While Kerry have progressed significantly since those 2019 meetings (securing Division 1 and Division 2 NFL titles as well as reaching last year’s TG4 All-Ireland senior football championship final), clashes between themselves and Waterford remain relatively close-run affairs.  

When the two teams met in Piltown on the opening weekend of this season’s Lidl Division 1, the Kingdom needed a late point from Danielle O’Leary to earn a 1-9 to 1-8 success.  

They are set to renew acquaintances once again next weekend as Waterford play host to the League champions in the opening phase of the Munster SFC. Despite feeling they are more than capable of tackling the challenge of Kerry, Hogan acknowledged their forthcoming opponents are now one of the top teams in the land.  

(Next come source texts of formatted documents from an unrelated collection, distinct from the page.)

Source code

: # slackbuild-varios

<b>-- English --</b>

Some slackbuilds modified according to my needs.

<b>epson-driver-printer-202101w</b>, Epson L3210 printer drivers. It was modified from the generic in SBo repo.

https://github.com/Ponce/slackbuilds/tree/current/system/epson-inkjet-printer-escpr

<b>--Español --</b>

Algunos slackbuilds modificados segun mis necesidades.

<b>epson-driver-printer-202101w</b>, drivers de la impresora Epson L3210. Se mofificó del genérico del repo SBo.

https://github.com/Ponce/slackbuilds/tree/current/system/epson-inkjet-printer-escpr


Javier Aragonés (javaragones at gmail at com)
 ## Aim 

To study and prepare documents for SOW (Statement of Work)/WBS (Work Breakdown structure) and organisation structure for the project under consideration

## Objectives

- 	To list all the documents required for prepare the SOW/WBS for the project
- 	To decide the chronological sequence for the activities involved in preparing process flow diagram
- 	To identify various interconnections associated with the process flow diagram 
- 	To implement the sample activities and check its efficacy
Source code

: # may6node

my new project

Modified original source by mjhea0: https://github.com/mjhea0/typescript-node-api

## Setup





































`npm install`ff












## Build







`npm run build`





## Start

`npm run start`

“They’re one of the biggest teams in the competition. They’ve made absolutely incredible progress in the last few years. Winning Division 2 last year and then being in the All-Ireland Final, they’re definitely one of the teams to almost look up to.”  

Overall, it was a positive League campaign this spring for both Hogan and Waterford. Thanks to three wins and one draw over the course of seven games, Pat Sullivan’s side finished fifth in the final Division 1 standings.  

This year has seen Hogan being entrusted with dead-ball duties and she repaid the faith shown in her by kicking 27 points from frees to supplement the 0-4 she contributed in open play.  

In a sense, Hogan has felt like a rejuvenated figure in 2023. After breaking her ankle and her fibula in July 2021, she missed the remainder of Waterford’s TG4 All-Ireland SFC campaign as well as Ballymacarbry’s latest successful defence of their senior county title.  

While she returned to feature prominently for Waterford in 2022, it wasn’t until recent months that Hogan believes she truly rediscovered her best form.  

“Last year was an up and down year for me because in 2021 I broke my ankle and was out for six months. I almost used last year as a getting back moment. I was kind of just finding my feet. Definitely this year has been a much more positive year.  

“It probably would have been easier if I went straight into club (in 2022). The way it fell, I was straight back into the league, which was obviously a tough time because you’re not as fit or as skilful as you were before I broke my ankle. It was difficult to come to grips with that, but I got there in the end.”  

That said, in addition to helping the aforementioned Ballymacarbry claim their 41st consecutive Waterford SFC crown in 2022, Hogan also secured Munster honours in the colours of the country’s oldest Ladies Football club last November.   

Although her parents allowed Kellyann to carve her own sporting path, she has been a part of the furniture in Ballymac for quite some time. It is a club that has housed several Waterford LGFA legends over the years, many of whom have served as an inspiration for young stars such as Hogan.  

“There’s so many role models in the club like Linda Wall, Michelle Ryan, Mairead Wall, Aileen (Wall), Karen (McGrath). The list is kind of endless. Even going back further, Áine Wall has her own programme there on Laochra Gael.  

“The thing is, my parents didn’t even really push me to play football. They were just happy to bring me where I wanted and supported me with every team I played with. Plenty of driving when I was younger anyway. I’d say they’ve never been so happy for me to get my driver’s licence!”  

In fact, Hogan now finds herself on the road quite a bit as she commutes to Waterford training in Dungarvan every Tuesday and Friday from UCC - where she is currently a third year finance student.  

Even though she finds the distance between the two locations (approximately 50 miles) manageable, she admitted it could get more hectic after her eventual graduation from the Cork-based third level institution.  

“I was on placement in KPMG there last semester and got a graduate programme with them in either Cork or Dublin. I’d say my commute could be getting a bit longer as the years go on! I think I’m just offered a location and then have to pick where I’m given, but we’ll cross that bridge when we come to it.”  

Until then, Hogan’s mind will be focused on what she feels will be one of the most open TG4 All-Ireland senior football championships in a number of years.  

“I feel like Meath really opened up the championship for a lot of teams there. Coming up from intermediate to senior and then winning senior straight away is incredible really. It just shows, if you put in the hard work you can get over the line. The same with Kerry coming from Division Two to Division One, winning Division One. It’s inspiring stuff really,” Hogan added.